EXAMPLE 3FUMAGILLIN DERIVATIVE IN COMBINATION WITH PSEUROTIN A

(24) Experimentation was carried out to assess the anti-fungal effect of the fumagillin derivative alone and in combination with pseurotin A against M. furfur in a shampoo type formulation.

(25) Compositions of the fumagillin derivative with and without pseurotin A were created and suspended into the baby shampoo.

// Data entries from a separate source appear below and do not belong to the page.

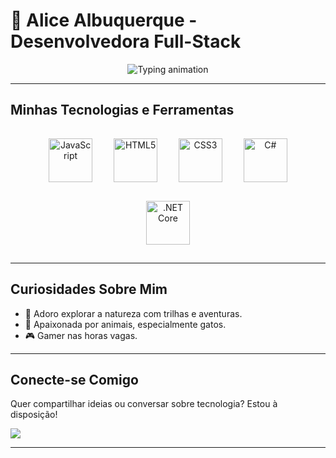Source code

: # 🌸 **Alice Albuquerque - Desenvolvedora Full-Stack**  

<p align="center">
  <img src="https://readme-typing-svg.demolab.com?font=Fira+Code&weight=500&size=24&pause=1000&color=FF6F91&center=true&vCenter=true&width=800&lines=Bem-vindo+ao+meu+espaço+✨" alt="Typing animation">
</p>

---

##  **Minhas Tecnologias e Ferramentas**

<p align="center">
  <img src="https://cdn.jsdelivr.net/gh/devicons/devicon/icons/javascript/javascript-original.svg" alt="JavaScript" width="70" height="70" style="margin: 15px;">
  <img src="https://cdn.jsdelivr.net/gh/devicons/devicon/icons/html5/html5-original.svg" alt="HTML5" width="70" height="70" style="margin: 15px;">
  <img src="https://cdn.jsdelivr.net/gh/devicons/devicon/icons/css3/css3-original.svg" alt="CSS3" width="70" height="70" style="margin: 15px;">
  <img src="https://cdn.jsdelivr.net/gh/devicons/devicon/icons/csharp/csharp-original.svg" alt="C#" width="70" height="70" style="margin: 15px;">
  <img src="https://cdn.jsdelivr.net/gh/devicons/devicon/icons/dotnetcore/dotnetcore-original.svg" alt=".NET Core" width="70" height="70" style="margin: 15px;">
</p>

---

##  **Curiosidades Sobre Mim**

- 🌿 Adoro explorar a natureza com trilhas e aventuras.  
- 🐾 Apaixonada por animais, especialmente gatos.  
- 🎮 Gamer nas horas vagas. 

---

##  **Conecte-se Comigo**

Quer compartilhar ideias ou conversar sobre tecnologia? Estou à disposição!  

<p align="left">
  <a href="https://www.linkedin.com/in/alice-albuquerquea?utm_source=share&utm_campaign=share_via&utm_content=profile&utm_medium=android_app">
    <img src="https://img.shields.io/badge/-LinkedIn-%230077B5?style=for-the-badge&logo=linkedin&logoColor=white">
  </a>
</p>

---
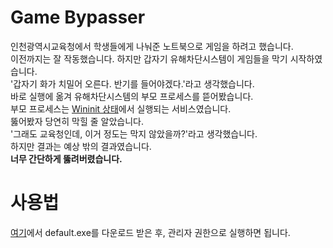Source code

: # Game Bypasser
인천광역시교육청에서 학생들에게 나눠준 노트북으로 게임을 하려고 했습니다. <br/>
이전까지는 잘 작동했습니다. 하지만 갑자기 유해차단시스템이 게임들을 막기 시작하였습니다. <br/>
'갑자기 화가 치밀어 오른다. 반기를 들어야겠다.'라고 생각했습니다. <br/>
바로 실행에 옮겨 유해차단시스템의 부모 프로세스를 뜯어봤습니다. <br/>
부모 프로세스는 [Wininit 상태](https://m.blog.naver.com/ilovegaz/221314518719)에서 실행되는 서비스였습니다. <br/>
뚫어봤자 당연히 막힐 줄 알았습니다. <br/>
'그래도 교육청인데, 이거 정도는 막지 않았을까?'라고 생각했습니다. <br/>
하지만 결과는 예상 밖의 결과였습니다. <br/>
**너무 간단하게 뚫려버렸습니다.**

# 사용법
[여기](https://github.com/lostvains/gamebypass/releases/tag/1)에서 default.exe를 다운로드 받은 후, 관리자 권한으로 실행하면 됩니다.
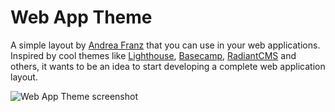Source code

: Web App Theme
===

A simple layout by [Andrea Franz](http://gravityblast.com) that you can use in your web applications. 
Inspired by cool themes like [Lighthouse](http://lighthouseapp.com/), [Basecamp](http://basecamphq.com/), [RadiantCMS](http://radiantcms.org/) and others,
it wants to be an idea to start developing a complete web application layout.

![Web App Theme screenshot](http://gravityblast.com/wp-content/uploads/2009/01/web-app-theme-current.png)
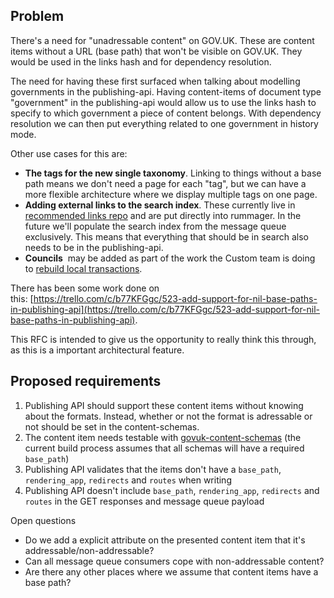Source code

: ## Problem

There's a need for "unadressable content" on GOV.UK. These are content items without a URL (base path) that won't be visible on GOV.UK. They would be used in the links hash and for dependency resolution.

The need for having these first surfaced when talking about modelling governments in the publishing-api. Having content-items of document type "government" in the publishing-api would allow us to use the links hash to specify to which government a piece of content belongs. With dependency resolution we can then put everything related to one government in history mode.

Other use cases for this are:

- **The tags for the new single taxonomy**. Linking to things without a base path means we don't need a page for each "tag", but we can have a more flexible architecture where we display multiple tags on one page.
- **Adding external links to the search index**. These currently live in [recommended links repo](https://github.com/alphagov/recommended-links) and are put directly into rummager. In the future we'll populate the search index from the message queue exclusively. This means that everything that should be in search also needs to be in the publishing-api.
- **Councils** &nbsp;may be added as part of the work the Custom team is doing to [rebuild local transactions](https://gov-uk.atlassian.net/wiki/display/GOVUK/RFC+33+Local+transactions+migration+approach).

There has been some work done on this:&nbsp;[https://trello.com/c/b77KFGgc/523-add-support-for-nil-base-paths-in-publishing-api](https://trello.com/c/b77KFGgc/523-add-support-for-nil-base-paths-in-publishing-api).&nbsp;

This RFC is intended to give us the opportunity to really think this through, as this is a important architectural feature.

## Proposed requirements

1. Publishing API&nbsp;should support these content items without knowing about the formats. Instead, whether or not the format is adressable or not should be set in the content-schemas.
2. The content item needs testable with [govuk-content-schemas](https://github.com/alphagov/govuk-content-schemas) (the current build process assumes that all schemas will have a required `base_path`)
3. Publishing API validates that the items don't have a `base_path`, `rendering_app`, `redirects` and `routes` when writing
4. Publishing API&nbsp;doesn't include `base_path`, `rendering_app`, `redirects` and `routes` in the GET responses and message queue payload  
  

Open questions

- Do we add a explicit attribute on the presented content item that it's addressable/non-addressable?
- Can all message queue consumers cope with non-addressable content?
- Are there any other places where we assume that content items have a base path?

&nbsp;

&nbsp;

&nbsp;

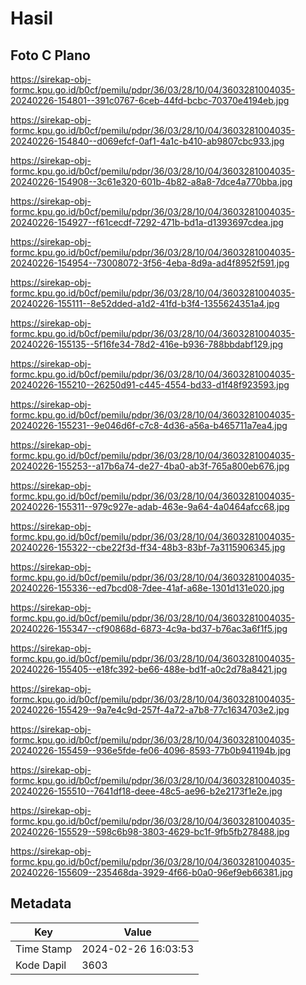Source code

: # Hasil

## Foto C Plano

https://sirekap-obj-formc.kpu.go.id/b0cf/pemilu/pdpr/36/03/28/10/04/3603281004035-20240226-154801--391c0767-6ceb-44fd-bcbc-70370e4194eb.jpg

https://sirekap-obj-formc.kpu.go.id/b0cf/pemilu/pdpr/36/03/28/10/04/3603281004035-20240226-154840--d069efcf-0af1-4a1c-b410-ab9807cbc933.jpg

https://sirekap-obj-formc.kpu.go.id/b0cf/pemilu/pdpr/36/03/28/10/04/3603281004035-20240226-154908--3c61e320-601b-4b82-a8a8-7dce4a770bba.jpg

https://sirekap-obj-formc.kpu.go.id/b0cf/pemilu/pdpr/36/03/28/10/04/3603281004035-20240226-154927--f61cecdf-7292-471b-bd1a-d1393697cdea.jpg

https://sirekap-obj-formc.kpu.go.id/b0cf/pemilu/pdpr/36/03/28/10/04/3603281004035-20240226-154954--73008072-3f56-4eba-8d9a-ad4f8952f591.jpg

https://sirekap-obj-formc.kpu.go.id/b0cf/pemilu/pdpr/36/03/28/10/04/3603281004035-20240226-155111--8e52dded-a1d2-41fd-b3f4-1355624351a4.jpg

https://sirekap-obj-formc.kpu.go.id/b0cf/pemilu/pdpr/36/03/28/10/04/3603281004035-20240226-155135--5f16fe34-78d2-416e-b936-788bbdabf129.jpg

https://sirekap-obj-formc.kpu.go.id/b0cf/pemilu/pdpr/36/03/28/10/04/3603281004035-20240226-155210--26250d91-c445-4554-bd33-d1f48f923593.jpg

https://sirekap-obj-formc.kpu.go.id/b0cf/pemilu/pdpr/36/03/28/10/04/3603281004035-20240226-155231--9e046d6f-c7c8-4d36-a56a-b465711a7ea4.jpg

https://sirekap-obj-formc.kpu.go.id/b0cf/pemilu/pdpr/36/03/28/10/04/3603281004035-20240226-155253--a17b6a74-de27-4ba0-ab3f-765a800eb676.jpg

https://sirekap-obj-formc.kpu.go.id/b0cf/pemilu/pdpr/36/03/28/10/04/3603281004035-20240226-155311--979c927e-adab-463e-9a64-4a0464afcc68.jpg

https://sirekap-obj-formc.kpu.go.id/b0cf/pemilu/pdpr/36/03/28/10/04/3603281004035-20240226-155322--cbe22f3d-ff34-48b3-83bf-7a3115906345.jpg

https://sirekap-obj-formc.kpu.go.id/b0cf/pemilu/pdpr/36/03/28/10/04/3603281004035-20240226-155336--ed7bcd08-7dee-41af-a68e-1301d131e020.jpg

https://sirekap-obj-formc.kpu.go.id/b0cf/pemilu/pdpr/36/03/28/10/04/3603281004035-20240226-155347--cf90868d-6873-4c9a-bd37-b76ac3a6f1f5.jpg

https://sirekap-obj-formc.kpu.go.id/b0cf/pemilu/pdpr/36/03/28/10/04/3603281004035-20240226-155405--e18fc392-be66-488e-bd1f-a0c2d78a8421.jpg

https://sirekap-obj-formc.kpu.go.id/b0cf/pemilu/pdpr/36/03/28/10/04/3603281004035-20240226-155429--9a7e4c9d-257f-4a72-a7b8-77c1634703e2.jpg

https://sirekap-obj-formc.kpu.go.id/b0cf/pemilu/pdpr/36/03/28/10/04/3603281004035-20240226-155459--936e5fde-fe06-4096-8593-77b0b941194b.jpg

https://sirekap-obj-formc.kpu.go.id/b0cf/pemilu/pdpr/36/03/28/10/04/3603281004035-20240226-155510--7641df18-deee-48c5-ae96-b2e2173f1e2e.jpg

https://sirekap-obj-formc.kpu.go.id/b0cf/pemilu/pdpr/36/03/28/10/04/3603281004035-20240226-155529--598c6b98-3803-4629-bc1f-9fb5fb278488.jpg

https://sirekap-obj-formc.kpu.go.id/b0cf/pemilu/pdpr/36/03/28/10/04/3603281004035-20240226-155609--235468da-3929-4f66-b0a0-96ef9eb66381.jpg


## Metadata

| Key        | Value               |
| ---------- | ------------------- |
| Time Stamp | 2024-02-26 16:03:53 |
| Kode Dapil | 3603                |




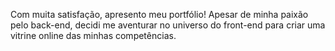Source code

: Com muita satisfação, apresento meu portfólio! Apesar de minha paixão pelo back-end, decidi me aventurar no universo do front-end para criar uma vitrine online das minhas competências.
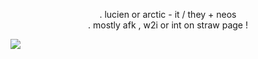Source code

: 
 <p align="center">. lucien or arctic - it / they + neos <br>. mostly afk , w2i or int on straw page !

[![](https://visitcount.itsvg.in/api?id=cloudz-guts&icon=5&color=9)](https://visitcount.itsvg.in)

The shampoo mixture was then diluted out into the assay in a similar manner to Head & Shoulders, so that various dilution points in the assay represented multiple sub-inhibitory concentrations of the fumagillin derivative and pseurotin A.

(26) The results of the anti-dandruff activity are shown in Table 2.

(27) TABLE-US-00003 TABLE 2 fumagillin derivative in combination with Pseurotin A MIC (g/ml) Fumagillin derivative 1.25 Fumagillin derivative & Pseurotin A 0.31 & 37.5

(28) An antifunimgal effect against M. furfur was observed for the pseurotin A on its own. However, when the fumagillin derivative and Pseurotin A compounds were assayed together as a mixture, at concentrations of and below the expected MIC for both compounds, a synergistic increase in efficacy was observed at sub-MIC concentrations in comparison to results for each compound tested individually. When the same experiment was run against the keratinocyte cell line, no cytotoxicity was observed for any of the concentration combinations tested.

(29) From this data, the combination of 0.31 g/ml of fumagillin derivative and 37.5 g/ml of pseurotin A (sub-inhibitory concentrations) produced an MIC response and allows for a lowering of the effective dose of fumagillin derivative from 1.25 g/ml to 0.31 g/ml whilst maintaining the anti-fungal properties.

(30) This data shows that less fumagillin derivative and pseurotin A are needed in a shampoo formulation to achieve the desired effect of M. furfur inhibition similar to Head & Shoulders when compared to shampoo formulation containing either of the two active ingredients alone.

(31) It is to be understood that the invention is not to be limited to the details of the above embodiments, which are described by way of example only. Many variations are possible.